PROMPT:
Count the lines in the records beneath this task that contain the string "Manager", then give the count by itself.

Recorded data
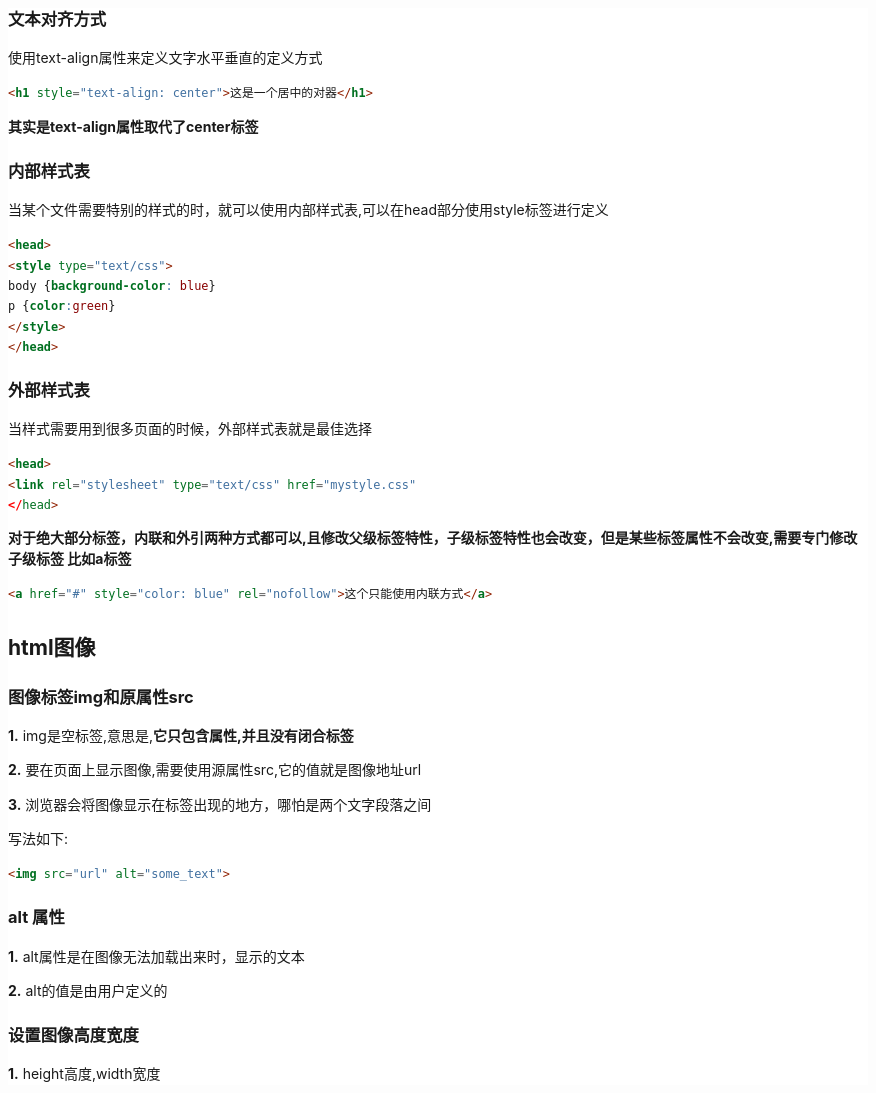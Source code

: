 ### 文本对齐方式
使用text-align属性来定义文字水平垂直的定义方式
```html
<h1 style="text-align: center">这是一个居中的对器</h1>
```
**其实是text-align属性取代了center标签**

### 内部样式表
当某个文件需要特别的样式的时，就可以使用内部样式表,可以在head部分使用style标签进行定义
```html
<head>
<style type="text/css">
body {background-color: blue}
p {color:green}
</style>
</head>
```

### 外部样式表
当样式需要用到很多页面的时候，外部样式表就是最佳选择
```html
<head>
<link rel="stylesheet" type="text/css" href="mystyle.css"
</head>
```

**对于绝大部分标签，内联和外引两种方式都可以,且修改父级标签特性，子级标签特性也会改变，但是某些标签属性不会改变,需要专门修改子级标签
比如a标签**
```html
<a href="#" style="color: blue" rel="nofollow">这个只能使用内联方式</a>
```

## html图像

### 图像标签img和原属性src
**1.** img是空标签,意思是,**它只包含属性,并且没有闭合标签**

**2.** 要在页面上显示图像,需要使用源属性src,它的值就是图像地址url

**3.** 浏览器会将图像显示在标签出现的地方，哪怕是两个文字段落之间

写法如下:
```html
<img src="url" alt="some_text">
```

### alt 属性

**1.** alt属性是在图像无法加载出来时，显示的文本

**2.** alt的值是由用户定义的

### 设置图像高度宽度
**1.** height高度,width宽度
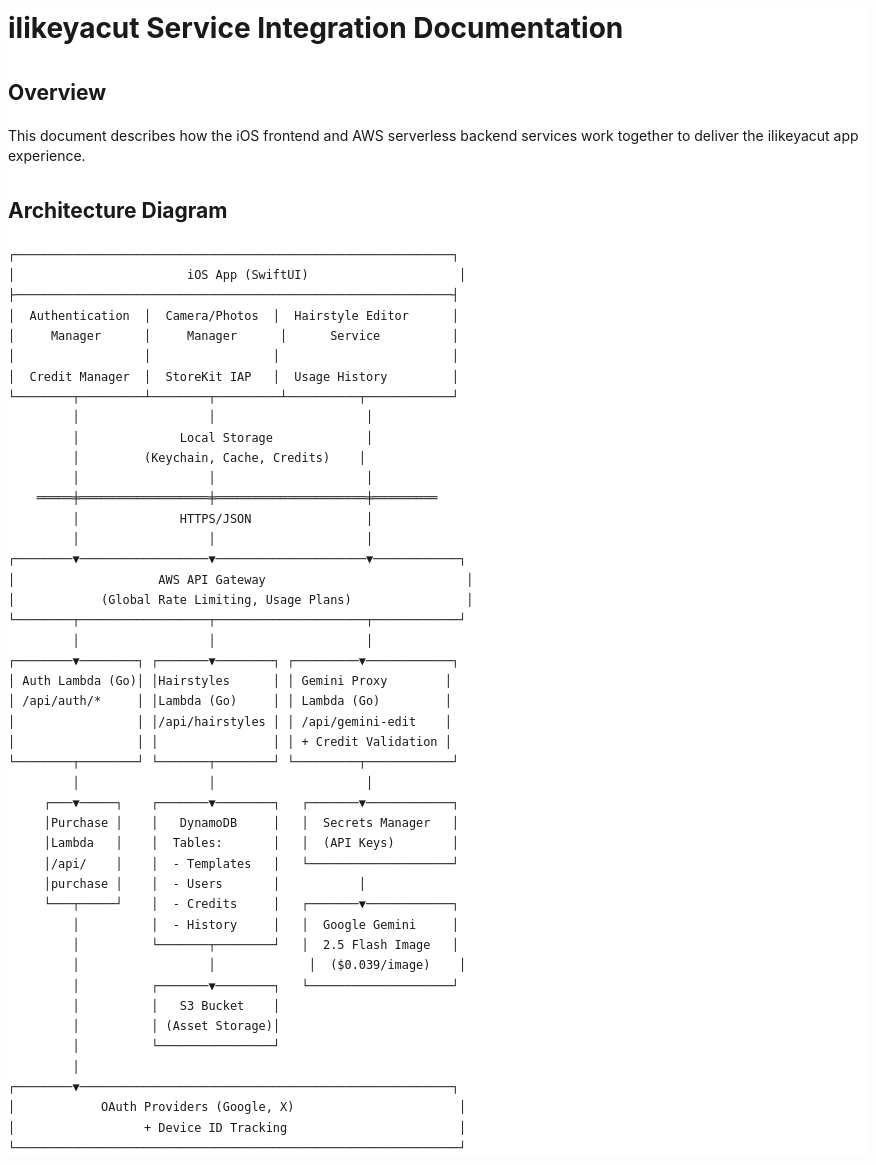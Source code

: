 # ilikeyacut Service Integration Documentation

## Overview
This document describes how the iOS frontend and AWS serverless backend services work together to deliver the ilikeyacut app experience.

## Architecture Diagram
```
┌─────────────────────────────────────────────────────────────┐
│                        iOS App (SwiftUI)                     │
├─────────────────────────────────────────────────────────────┤
│  Authentication  │  Camera/Photos  │  Hairstyle Editor      │
│     Manager      │     Manager      │      Service          │
│                  │                 │                        │
│  Credit Manager  │  StoreKit IAP   │  Usage History         │
└────────┬─────────┴────────┬─────────┴──────────┬────────────┘
         │                  │                     │
         │              Local Storage             │
         │         (Keychain, Cache, Credits)    │
         │                  │                     │
    ═════╪══════════════════╪═════════════════════╪═════════
         │              HTTPS/JSON                │
         │                  │                     │
┌────────▼──────────────────▼─────────────────────▼────────────┐
│                    AWS API Gateway                            │
│            (Global Rate Limiting, Usage Plans)                │
└────────┬──────────────────┬─────────────────────┬────────────┘
         │                  │                     │
┌────────▼────────┐ ┌───────▼────────┐ ┌─────────▼────────────┐
│ Auth Lambda (Go)│ │Hairstyles      │ │ Gemini Proxy        │
│ /api/auth/*     │ │Lambda (Go)     │ │ Lambda (Go)         │
│                 │ │/api/hairstyles │ │ /api/gemini-edit    │
│                 │ │                │ │ + Credit Validation │
└────────┬────────┘ └───────┬────────┘ └─────────┬────────────┘
         │                  │                     │
     ┌───▼─────┐    ┌───────▼────────┐   ┌───────▼────────────┐
     │Purchase │    │   DynamoDB     │   │  Secrets Manager   │
     │Lambda   │    │  Tables:       │   │  (API Keys)        │
     │/api/    │    │  - Templates   │   └────────────────────┘
     │purchase │    │  - Users       │           │
     └───┬─────┘    │  - Credits     │   ┌───────▼────────────┐
         │          │  - History     │   │  Google Gemini     │
         │          └───────┬────────┘   │  2.5 Flash Image   │
         │                  │             │  ($0.039/image)    │
         │          ┌───────▼────────┐   └────────────────────┘
         │          │   S3 Bucket    │
         │          │ (Asset Storage)│
         │          └────────────────┘
         │
┌────────▼────────────────────────────────────────────────────┐
│            OAuth Providers (Google, X)                       │
│                  + Device ID Tracking                        │
└──────────────────────────────────────────────────────────────┘
```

TASK SOLUTION:
3